Arca Ganesha yang diambil dari rumah warga di Jalan Sambas nomor 10
Malang itu menurut arkeolog bidang klasik yang turut membantu Balai
Penyelamatan Benda Purbakala Mpu Purwa Malang, Suwardono, Selasa (31/3),
merupakan peninggalan Kerajaan Kadiri (abad ke-12). Arca tersebut
berukuran 40 X 22 sentimeter (cm), dan terbuat dari batu andhesit.
Arca Ganesha tersebut memiliki keistimewaan antara lain raut mukanya
tegas atau kaku, ada tali badhong di antara badan dan lengannya, ada
gambar tikus di pedestal (dudukan arca). Biasanya arca-arca Ganesha di
Indonesia semua pedestal-nya bergambar bunga teratai.
Arca ini sangat mencerminkan peninggalan Kerajaan Kadiri karena
memakai samboghakaya (perhiasan) sangat mewah. “Arca Ganesha yan g
menunggangi tikus ini memiliki filosofi tersendiri,” ujar Suwardono.
Tikus atau musaka, menurut Suwardono, artinya mencuri. Atau bisa
dibilang suatu ego/keakuan yang bisa menghancurkan diri. “Tikus
ditunggangi Ganesha ini menggambarkan bahwa ego atau keakuan itu
dikendalikan oleh dewa akal pikiran yaitu Ganesha. Ini menjadi falsafah
hidup tersendiri bagi manusia,” ujarnya.
Menilik hal tersebut, Suwardono memperkirakan arca Ganesha yang
ditemukan akhir 2008 lalu itu berfungsi menjaga tempat-tempat rawann
seperti pertemuan dua sungai, jurang atau lemmbah, dan sebagainya.

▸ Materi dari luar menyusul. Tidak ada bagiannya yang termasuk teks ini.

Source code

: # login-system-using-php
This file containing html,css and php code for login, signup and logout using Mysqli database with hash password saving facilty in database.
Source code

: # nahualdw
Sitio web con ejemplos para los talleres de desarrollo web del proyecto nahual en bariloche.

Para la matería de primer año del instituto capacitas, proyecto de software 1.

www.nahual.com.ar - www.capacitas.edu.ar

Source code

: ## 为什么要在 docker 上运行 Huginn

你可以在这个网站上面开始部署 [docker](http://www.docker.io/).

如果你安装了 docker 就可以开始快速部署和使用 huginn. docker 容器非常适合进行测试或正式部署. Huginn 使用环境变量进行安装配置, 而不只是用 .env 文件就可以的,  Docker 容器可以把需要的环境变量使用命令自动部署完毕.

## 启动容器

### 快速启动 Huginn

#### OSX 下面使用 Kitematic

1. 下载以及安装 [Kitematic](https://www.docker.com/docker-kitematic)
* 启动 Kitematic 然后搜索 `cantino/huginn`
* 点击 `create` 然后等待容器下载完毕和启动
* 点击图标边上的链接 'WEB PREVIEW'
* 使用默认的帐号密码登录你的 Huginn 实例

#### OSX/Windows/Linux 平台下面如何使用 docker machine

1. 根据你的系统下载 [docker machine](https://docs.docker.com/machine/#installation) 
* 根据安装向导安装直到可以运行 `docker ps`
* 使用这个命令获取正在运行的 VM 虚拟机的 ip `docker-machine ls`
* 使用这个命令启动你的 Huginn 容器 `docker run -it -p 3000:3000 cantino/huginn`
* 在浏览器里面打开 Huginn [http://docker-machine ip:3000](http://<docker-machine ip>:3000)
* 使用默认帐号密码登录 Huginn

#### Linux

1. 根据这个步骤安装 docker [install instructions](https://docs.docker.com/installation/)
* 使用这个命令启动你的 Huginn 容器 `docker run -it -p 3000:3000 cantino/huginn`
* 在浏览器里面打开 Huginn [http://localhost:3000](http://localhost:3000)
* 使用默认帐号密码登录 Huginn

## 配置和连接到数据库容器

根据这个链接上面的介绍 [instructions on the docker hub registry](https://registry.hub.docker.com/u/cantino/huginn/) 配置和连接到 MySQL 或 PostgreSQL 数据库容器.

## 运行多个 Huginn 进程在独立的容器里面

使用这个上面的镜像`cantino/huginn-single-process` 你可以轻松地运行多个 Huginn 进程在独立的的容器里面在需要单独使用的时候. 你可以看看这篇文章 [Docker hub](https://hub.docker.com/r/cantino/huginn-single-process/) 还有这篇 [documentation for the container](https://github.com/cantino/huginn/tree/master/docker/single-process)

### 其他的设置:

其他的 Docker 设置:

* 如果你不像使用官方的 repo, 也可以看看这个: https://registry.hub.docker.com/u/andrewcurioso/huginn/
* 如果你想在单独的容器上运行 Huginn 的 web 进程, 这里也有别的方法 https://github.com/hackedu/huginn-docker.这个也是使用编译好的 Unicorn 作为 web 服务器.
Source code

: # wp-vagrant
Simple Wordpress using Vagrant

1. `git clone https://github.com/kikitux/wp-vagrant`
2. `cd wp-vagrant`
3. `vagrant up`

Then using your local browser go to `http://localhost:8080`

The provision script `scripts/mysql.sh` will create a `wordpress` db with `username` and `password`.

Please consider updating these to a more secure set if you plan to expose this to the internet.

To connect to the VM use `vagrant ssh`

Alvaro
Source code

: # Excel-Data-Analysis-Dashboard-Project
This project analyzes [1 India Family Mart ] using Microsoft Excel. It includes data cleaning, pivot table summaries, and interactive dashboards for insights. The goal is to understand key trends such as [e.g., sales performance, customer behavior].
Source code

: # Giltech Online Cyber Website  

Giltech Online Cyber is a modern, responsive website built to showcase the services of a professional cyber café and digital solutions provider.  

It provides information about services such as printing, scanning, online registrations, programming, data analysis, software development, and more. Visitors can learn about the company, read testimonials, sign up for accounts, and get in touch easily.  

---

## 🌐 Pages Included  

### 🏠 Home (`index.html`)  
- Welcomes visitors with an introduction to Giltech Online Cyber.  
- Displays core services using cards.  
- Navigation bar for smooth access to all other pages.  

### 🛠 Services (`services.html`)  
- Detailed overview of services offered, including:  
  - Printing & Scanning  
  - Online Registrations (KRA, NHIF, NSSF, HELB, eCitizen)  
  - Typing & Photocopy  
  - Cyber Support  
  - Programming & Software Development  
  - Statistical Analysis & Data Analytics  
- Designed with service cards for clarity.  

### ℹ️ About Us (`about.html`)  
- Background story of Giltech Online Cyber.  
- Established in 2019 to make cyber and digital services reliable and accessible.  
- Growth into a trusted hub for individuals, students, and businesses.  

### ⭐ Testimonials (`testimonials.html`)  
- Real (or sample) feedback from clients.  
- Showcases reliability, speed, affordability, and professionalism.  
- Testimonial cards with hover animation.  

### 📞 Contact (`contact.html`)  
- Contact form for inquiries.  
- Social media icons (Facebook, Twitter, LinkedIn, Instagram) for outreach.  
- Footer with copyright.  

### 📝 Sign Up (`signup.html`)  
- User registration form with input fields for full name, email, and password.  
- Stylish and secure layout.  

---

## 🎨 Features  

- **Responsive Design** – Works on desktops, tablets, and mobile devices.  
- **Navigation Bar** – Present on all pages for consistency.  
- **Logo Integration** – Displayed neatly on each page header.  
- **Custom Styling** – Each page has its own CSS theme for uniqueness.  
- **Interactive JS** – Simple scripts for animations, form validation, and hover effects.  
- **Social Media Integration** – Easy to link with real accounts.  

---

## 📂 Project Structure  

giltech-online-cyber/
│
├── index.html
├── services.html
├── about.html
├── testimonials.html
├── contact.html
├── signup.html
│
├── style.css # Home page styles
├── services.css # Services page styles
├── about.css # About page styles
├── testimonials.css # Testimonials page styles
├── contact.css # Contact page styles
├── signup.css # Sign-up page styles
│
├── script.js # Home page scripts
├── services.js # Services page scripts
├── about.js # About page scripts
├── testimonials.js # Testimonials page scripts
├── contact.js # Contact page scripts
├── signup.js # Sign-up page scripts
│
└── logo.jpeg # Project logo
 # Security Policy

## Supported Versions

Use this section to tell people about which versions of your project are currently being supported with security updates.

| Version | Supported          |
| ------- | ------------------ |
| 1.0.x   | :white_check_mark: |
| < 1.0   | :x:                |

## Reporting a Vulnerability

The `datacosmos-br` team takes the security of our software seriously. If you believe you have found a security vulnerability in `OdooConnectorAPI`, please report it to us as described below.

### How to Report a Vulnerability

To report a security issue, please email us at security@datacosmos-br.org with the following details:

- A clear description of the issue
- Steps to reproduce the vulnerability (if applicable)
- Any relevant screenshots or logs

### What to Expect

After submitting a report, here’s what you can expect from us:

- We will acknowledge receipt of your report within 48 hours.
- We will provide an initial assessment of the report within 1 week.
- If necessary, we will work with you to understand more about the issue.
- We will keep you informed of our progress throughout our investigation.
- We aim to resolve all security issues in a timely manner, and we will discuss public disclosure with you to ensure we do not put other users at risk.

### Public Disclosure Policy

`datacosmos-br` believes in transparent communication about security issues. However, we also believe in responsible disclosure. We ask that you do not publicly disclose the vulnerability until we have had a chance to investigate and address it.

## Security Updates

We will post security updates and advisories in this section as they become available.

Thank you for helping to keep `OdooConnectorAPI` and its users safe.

“Sementara ini kami menyebut arca Ganesha mengendarai tikus ini
satu-satunya di Indonesia setelah mengecek ke tiga lembaga yaitu Balai
Arkeologi Yogyakarta, Puslitbang Arkeologi Nasional Jakarta, serta Balai
Pelestarian Peninggalan Purbakala (BP3) Trowulan,” ujar Suwardono.
Dengan datangnya arca Ganesha tersebut, maka koleksi arca Ganesha di
Balai Penyelamatan Benda Purbakala Mpu Purwa Malang menjadi 14 arca.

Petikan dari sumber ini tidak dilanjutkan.